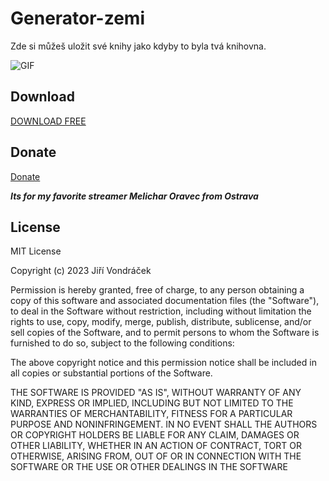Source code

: # Generator-zemi
Zde si můžeš uložit své knihy jako kdyby to byla tvá knihovna.

![GIF](https://media.tenor.com/l6LpvsOy6j8AAAAd/anime-bunny.gif)

## Download

[DOWNLOAD FREE](https://github.com/Weeb2103/Knihovna/releases/download/v1.1.0/Release.zip)

## Donate

[Donate](https://streamelements.com/flyguncz/tip)

***Its for my favorite streamer Melichar Oravec from Ostrava***

## License

MIT License

Copyright (c) 2023 Jiří Vondráček

Permission is hereby granted, free of charge, to any person obtaining a copy
of this software and associated documentation files (the "Software"), to deal
in the Software without restriction, including without limitation the rights
to use, copy, modify, merge, publish, distribute, sublicense, and/or sell
copies of the Software, and to permit persons to whom the Software is
furnished to do so, subject to the following conditions:

The above copyright notice and this permission notice shall be included in all
copies or substantial portions of the Software.

THE SOFTWARE IS PROVIDED "AS IS", WITHOUT WARRANTY OF ANY KIND, EXPRESS OR
IMPLIED, INCLUDING BUT NOT LIMITED TO THE WARRANTIES OF MERCHANTABILITY,
FITNESS FOR A PARTICULAR PURPOSE AND NONINFRINGEMENT. IN NO EVENT SHALL THE
AUTHORS OR COPYRIGHT HOLDERS BE LIABLE FOR ANY CLAIM, DAMAGES OR OTHER
LIABILITY, WHETHER IN AN ACTION OF CONTRACT, TORT OR OTHERWISE, ARISING FROM,
OUT OF OR IN CONNECTION WITH THE SOFTWARE OR THE USE OR OTHER DEALINGS IN THE
SOFTWARE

Work task
In the records above, how many lines hold the string "this"? Give the number only.

Response
2